O ex-presidente Jair Bolsonaro (PL) deverá se explicar pela primeira vez ao Supremo Tribunal Federal (STF) sobre sua suposta participação na trama golpista de 2022. O depoimento acontecerá em um cenário adaptado na Primeira Turma do STF, que iniciou esta semana uma etapa de audiências com os acusados no núcleo central da tentativa de golpe de Estado após a eleição do presidente Luiz Inácio Lula da Silva (PT).
Bolsonaro será questionado pelo ministro Alexandre de Moraes, que foi um dos principais alvos das ofensivas do ex-presidente contra o tribunal. Moraes será o responsável por conduzir o processo que pode, em tese, levar Bolsonaro à prisão.
As sessões para ouvir os oito réus do núcleo central estão agendadas de segunda-feira (9) a sexta-feira (13). A configuração do plenário da Primeira Turma foi alterada para a fase de depoimento dos réus, parecendo um tribunal do júri, com os acusados sentados lado a lado. Alexandre de Moraes ocupará a tribuna principal, e uma fileira de cadeiras será incluída entre os ministros e a plateia para os réus se sentarem em ordem alfabética. Bolsonaro ficará sentado entre o general Augusto Heleno e Alexandre Ramagem.

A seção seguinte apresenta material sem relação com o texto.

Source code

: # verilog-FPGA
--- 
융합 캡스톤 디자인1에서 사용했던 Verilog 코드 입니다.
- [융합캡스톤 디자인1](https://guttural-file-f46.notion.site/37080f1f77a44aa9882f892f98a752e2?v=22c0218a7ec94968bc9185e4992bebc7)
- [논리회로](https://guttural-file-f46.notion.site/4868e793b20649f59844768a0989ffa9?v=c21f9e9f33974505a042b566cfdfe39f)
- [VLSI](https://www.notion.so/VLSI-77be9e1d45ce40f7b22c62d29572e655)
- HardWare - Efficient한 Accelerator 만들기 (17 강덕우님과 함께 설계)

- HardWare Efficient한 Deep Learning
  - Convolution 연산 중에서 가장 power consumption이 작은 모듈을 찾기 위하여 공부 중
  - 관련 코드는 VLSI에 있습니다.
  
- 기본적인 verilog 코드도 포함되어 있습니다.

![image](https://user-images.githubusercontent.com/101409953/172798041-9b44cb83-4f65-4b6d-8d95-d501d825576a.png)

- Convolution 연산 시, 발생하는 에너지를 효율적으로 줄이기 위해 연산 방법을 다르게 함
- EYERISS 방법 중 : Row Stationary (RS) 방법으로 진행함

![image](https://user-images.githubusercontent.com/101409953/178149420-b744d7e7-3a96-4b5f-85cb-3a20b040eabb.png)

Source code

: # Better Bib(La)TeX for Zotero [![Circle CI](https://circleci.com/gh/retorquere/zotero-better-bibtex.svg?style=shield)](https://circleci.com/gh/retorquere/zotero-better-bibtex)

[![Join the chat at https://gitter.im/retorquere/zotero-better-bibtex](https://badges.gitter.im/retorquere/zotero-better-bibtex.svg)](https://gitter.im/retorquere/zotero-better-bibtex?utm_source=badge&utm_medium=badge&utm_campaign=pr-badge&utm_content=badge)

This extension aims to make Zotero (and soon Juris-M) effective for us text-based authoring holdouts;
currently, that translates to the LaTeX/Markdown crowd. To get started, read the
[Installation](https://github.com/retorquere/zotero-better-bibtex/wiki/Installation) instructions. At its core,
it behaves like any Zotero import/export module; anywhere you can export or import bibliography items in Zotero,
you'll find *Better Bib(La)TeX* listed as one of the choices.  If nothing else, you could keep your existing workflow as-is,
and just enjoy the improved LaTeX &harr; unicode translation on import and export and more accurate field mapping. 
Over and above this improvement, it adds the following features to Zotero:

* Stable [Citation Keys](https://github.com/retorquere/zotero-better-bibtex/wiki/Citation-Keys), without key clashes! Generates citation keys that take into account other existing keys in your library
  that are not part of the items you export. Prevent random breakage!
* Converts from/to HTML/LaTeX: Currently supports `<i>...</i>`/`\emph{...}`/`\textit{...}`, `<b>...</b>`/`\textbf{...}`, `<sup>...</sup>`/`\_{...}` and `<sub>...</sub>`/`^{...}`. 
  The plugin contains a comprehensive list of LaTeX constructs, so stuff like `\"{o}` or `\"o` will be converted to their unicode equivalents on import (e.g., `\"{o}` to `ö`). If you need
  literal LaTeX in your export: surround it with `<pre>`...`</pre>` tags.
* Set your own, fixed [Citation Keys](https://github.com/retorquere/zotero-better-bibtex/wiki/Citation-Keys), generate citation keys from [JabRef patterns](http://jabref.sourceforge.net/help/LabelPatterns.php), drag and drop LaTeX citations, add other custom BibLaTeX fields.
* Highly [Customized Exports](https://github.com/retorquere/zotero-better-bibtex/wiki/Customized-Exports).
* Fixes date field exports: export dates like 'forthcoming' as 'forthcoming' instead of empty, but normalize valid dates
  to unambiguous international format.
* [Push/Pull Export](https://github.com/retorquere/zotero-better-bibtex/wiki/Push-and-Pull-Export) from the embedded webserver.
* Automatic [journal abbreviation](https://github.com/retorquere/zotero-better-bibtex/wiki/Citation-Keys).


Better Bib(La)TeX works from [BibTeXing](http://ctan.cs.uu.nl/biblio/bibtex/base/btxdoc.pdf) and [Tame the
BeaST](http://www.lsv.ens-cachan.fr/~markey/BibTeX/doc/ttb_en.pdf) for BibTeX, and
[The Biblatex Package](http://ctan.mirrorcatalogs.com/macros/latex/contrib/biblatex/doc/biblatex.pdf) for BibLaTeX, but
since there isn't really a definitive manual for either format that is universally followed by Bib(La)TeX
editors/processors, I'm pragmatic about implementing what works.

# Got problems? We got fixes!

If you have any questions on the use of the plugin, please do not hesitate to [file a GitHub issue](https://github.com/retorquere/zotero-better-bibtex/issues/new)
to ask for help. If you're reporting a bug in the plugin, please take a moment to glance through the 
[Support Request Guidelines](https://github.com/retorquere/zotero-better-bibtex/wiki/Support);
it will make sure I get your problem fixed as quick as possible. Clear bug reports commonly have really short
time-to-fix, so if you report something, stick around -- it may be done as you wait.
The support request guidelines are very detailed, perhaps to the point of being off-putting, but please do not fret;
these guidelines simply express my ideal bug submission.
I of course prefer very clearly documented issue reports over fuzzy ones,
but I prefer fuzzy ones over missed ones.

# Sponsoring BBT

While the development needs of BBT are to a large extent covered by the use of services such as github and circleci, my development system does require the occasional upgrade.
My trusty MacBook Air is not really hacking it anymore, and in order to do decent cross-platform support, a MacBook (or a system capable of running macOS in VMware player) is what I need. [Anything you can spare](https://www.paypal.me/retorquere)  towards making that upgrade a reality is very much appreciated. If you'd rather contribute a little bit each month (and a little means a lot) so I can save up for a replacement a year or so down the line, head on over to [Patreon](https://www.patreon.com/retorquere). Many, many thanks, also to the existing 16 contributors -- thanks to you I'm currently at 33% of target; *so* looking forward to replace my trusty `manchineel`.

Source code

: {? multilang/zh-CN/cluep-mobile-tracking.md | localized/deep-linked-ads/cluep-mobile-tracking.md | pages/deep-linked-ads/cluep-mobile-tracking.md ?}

O primeiro réu a ser ouvido será Mauro Cid, ex-ajudante de ordens de Bolsonaro e delator no caso. Esta será o primeiro encontro de Bolsonaro com Mauro Cid desde que o militar fechou um acordo de delação premiada com a Polícia Federal. As revelações de Cid foram o fio condutor da denúncia da Procuradoria-Geral da República (PGR), sendo ele quem confirmou aos investigadores que Bolsonaro convocou chefes militares para discutir planos de reverter o resultado das eleições.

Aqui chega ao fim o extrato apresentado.